| Work instructions |
Every line from the one with "for fetching data" to the one with "an intuitive UI.", including those two, is to be copied exactly; all other lines of the entries below are left out.

[Collected data]
*** Block opens ***

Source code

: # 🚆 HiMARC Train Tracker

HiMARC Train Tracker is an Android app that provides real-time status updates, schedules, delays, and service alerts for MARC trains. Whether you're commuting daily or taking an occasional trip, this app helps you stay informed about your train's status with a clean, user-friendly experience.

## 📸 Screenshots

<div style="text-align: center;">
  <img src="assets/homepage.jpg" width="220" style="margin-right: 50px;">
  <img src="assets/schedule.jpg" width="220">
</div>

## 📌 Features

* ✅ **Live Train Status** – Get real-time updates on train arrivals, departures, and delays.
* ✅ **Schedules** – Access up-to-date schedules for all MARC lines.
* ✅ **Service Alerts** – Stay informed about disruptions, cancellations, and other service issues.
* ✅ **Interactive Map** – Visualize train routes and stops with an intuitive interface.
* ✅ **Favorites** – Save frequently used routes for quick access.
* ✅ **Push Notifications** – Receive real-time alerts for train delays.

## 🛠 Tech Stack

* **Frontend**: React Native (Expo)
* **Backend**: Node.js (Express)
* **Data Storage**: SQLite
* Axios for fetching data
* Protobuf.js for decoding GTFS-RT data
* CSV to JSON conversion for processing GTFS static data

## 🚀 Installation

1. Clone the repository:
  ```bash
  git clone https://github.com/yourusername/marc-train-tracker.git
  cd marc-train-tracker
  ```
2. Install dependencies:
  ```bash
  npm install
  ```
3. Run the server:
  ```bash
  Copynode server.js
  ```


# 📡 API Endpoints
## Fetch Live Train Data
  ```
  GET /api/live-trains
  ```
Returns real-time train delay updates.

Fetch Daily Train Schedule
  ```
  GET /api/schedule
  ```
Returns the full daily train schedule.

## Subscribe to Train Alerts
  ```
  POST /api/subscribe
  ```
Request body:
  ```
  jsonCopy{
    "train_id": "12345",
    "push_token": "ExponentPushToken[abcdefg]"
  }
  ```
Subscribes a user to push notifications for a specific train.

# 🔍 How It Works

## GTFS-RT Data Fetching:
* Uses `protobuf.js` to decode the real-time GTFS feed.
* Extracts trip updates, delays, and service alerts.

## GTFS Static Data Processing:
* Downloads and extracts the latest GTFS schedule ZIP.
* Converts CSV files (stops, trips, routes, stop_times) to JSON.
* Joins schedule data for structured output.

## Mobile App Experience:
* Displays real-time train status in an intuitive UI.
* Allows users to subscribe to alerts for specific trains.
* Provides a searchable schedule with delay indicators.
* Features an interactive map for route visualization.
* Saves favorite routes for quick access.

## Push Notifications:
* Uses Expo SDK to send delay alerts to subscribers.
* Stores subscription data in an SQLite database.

*** Block closes ***

| Task solution |
* Axios for fetching data
* Protobuf.js for decoding GTFS-RT data
* CSV to JSON conversion for processing GTFS static data

## 🚀 Installation

1. Clone the repository:
  ```bash
  git clone https://github.com/yourusername/marc-train-tracker.git
  cd marc-train-tracker
  ```
2. Install dependencies:
  ```bash
  npm install
  ```
3. Run the server:
  ```bash
  Copynode server.js
  ```


# 📡 API Endpoints
## Fetch Live Train Data
  ```
  GET /api/live-trains
  ```
Returns real-time train delay updates.

Fetch Daily Train Schedule
  ```
  GET /api/schedule
  ```
Returns the full daily train schedule.

## Subscribe to Train Alerts
  ```
  POST /api/subscribe
  ```
Request body:
  ```
  jsonCopy{
    "train_id": "12345",
    "push_token": "ExponentPushToken[abcdefg]"
  }
  ```
Subscribes a user to push notifications for a specific train.

# 🔍 How It Works

## GTFS-RT Data Fetching:
* Uses `protobuf.js` to decode the real-time GTFS feed.
* Extracts trip updates, delays, and service alerts.

## GTFS Static Data Processing:
* Downloads and extracts the latest GTFS schedule ZIP.
* Converts CSV files (stops, trips, routes, stop_times) to JSON.
* Joins schedule data for structured output.

## Mobile App Experience:
* Displays real-time train status in an intuitive UI.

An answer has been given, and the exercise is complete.